■ **Problem requirements**
For the records below, print the lines from the line with "2. 前項ノ規定ニ反スル行為ハ之ヲ取消スコトヲ得" through the line with "- 四　夫カ瘋癲ノ為メ病院又ハ私宅ニ監置セラルルトキ" exactly as written; include both end lines and exclude the rest.

START Information supplied

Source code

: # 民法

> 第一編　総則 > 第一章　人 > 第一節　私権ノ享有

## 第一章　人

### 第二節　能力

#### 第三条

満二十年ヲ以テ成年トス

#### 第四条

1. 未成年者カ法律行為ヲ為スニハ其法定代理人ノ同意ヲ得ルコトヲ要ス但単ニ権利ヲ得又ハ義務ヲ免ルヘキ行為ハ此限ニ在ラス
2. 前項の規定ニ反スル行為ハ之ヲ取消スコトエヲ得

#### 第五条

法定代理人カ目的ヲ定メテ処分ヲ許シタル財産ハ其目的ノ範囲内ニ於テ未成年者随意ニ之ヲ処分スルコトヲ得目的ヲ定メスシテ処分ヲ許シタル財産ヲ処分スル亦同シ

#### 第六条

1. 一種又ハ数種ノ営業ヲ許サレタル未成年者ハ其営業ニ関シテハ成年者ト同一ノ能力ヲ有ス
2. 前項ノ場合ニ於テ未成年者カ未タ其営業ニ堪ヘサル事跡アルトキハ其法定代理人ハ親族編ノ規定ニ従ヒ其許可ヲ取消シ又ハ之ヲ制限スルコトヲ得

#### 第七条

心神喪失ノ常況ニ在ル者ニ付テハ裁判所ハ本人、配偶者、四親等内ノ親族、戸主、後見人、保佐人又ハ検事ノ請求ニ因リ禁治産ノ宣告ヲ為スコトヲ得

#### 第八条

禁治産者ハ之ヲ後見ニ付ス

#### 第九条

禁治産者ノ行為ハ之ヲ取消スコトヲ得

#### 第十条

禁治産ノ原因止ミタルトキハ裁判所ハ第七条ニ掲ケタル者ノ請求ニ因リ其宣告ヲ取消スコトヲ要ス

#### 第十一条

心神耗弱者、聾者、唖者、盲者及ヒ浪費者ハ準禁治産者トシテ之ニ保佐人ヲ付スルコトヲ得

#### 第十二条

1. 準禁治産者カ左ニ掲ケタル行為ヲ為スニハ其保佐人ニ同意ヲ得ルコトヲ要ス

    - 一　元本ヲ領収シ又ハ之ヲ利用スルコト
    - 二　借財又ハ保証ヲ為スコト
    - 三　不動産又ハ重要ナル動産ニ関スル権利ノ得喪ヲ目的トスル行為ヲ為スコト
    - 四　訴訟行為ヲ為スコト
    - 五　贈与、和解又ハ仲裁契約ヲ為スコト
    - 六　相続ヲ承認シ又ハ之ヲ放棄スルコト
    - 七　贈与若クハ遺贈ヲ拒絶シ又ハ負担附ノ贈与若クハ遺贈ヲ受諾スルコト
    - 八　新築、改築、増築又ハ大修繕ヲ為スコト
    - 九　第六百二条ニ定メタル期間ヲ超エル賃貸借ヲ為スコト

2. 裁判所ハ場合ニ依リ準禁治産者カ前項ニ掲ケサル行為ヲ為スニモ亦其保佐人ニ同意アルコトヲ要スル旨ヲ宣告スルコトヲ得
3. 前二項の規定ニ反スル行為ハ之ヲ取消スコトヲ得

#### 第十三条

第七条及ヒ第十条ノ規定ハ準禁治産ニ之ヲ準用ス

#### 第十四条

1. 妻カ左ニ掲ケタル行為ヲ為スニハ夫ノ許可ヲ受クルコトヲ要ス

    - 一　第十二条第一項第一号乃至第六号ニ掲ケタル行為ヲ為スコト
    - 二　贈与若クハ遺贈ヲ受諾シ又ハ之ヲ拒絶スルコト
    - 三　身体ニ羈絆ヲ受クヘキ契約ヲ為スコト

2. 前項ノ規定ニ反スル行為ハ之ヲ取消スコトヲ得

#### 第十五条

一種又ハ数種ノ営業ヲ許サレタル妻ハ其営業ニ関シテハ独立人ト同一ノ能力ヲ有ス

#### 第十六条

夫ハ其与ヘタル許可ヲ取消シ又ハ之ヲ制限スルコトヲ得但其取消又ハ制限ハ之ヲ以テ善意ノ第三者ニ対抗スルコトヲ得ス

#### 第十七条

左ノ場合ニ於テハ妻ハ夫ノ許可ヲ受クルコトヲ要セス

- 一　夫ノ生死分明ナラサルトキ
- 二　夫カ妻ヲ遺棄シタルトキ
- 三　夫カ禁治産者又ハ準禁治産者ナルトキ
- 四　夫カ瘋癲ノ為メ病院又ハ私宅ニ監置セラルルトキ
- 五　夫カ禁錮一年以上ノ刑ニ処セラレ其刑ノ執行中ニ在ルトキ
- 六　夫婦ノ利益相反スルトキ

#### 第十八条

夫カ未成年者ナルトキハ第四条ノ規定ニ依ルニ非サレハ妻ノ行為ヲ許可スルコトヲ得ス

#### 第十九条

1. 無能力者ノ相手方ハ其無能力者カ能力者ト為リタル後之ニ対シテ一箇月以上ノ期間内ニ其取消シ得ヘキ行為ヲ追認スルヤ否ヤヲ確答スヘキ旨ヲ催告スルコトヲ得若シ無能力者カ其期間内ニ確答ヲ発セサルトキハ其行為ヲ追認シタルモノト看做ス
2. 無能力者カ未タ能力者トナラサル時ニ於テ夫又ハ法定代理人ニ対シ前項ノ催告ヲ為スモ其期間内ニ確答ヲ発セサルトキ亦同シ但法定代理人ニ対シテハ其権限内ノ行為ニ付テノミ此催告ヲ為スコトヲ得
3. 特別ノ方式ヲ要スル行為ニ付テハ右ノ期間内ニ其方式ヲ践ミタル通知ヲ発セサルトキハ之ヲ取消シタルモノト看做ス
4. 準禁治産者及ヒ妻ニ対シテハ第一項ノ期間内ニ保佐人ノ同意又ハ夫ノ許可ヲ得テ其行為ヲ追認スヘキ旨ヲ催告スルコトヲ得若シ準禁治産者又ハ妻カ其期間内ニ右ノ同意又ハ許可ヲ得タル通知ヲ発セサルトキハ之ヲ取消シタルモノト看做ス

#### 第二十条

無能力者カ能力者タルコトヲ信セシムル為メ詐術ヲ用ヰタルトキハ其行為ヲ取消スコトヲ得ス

END Information supplied

■ **Output of the task**
2. 前項ノ規定ニ反スル行為ハ之ヲ取消スコトヲ得

#### 第十五条

一種又ハ数種ノ営業ヲ許サレタル妻ハ其営業ニ関シテハ独立人ト同一ノ能力ヲ有ス

#### 第十六条

夫ハ其与ヘタル許可ヲ取消シ又ハ之ヲ制限スルコトヲ得但其取消又ハ制限ハ之ヲ以テ善意ノ第三者ニ対抗スルコトヲ得ス

#### 第十七条

左ノ場合ニ於テハ妻ハ夫ノ許可ヲ受クルコトヲ要セス

- 一　夫ノ生死分明ナラサルトキ
- 二　夫カ妻ヲ遺棄シタルトキ
- 三　夫カ禁治産者又ハ準禁治産者ナルトキ
- 四　夫カ瘋癲ノ為メ病院又ハ私宅ニ監置セラルルトキ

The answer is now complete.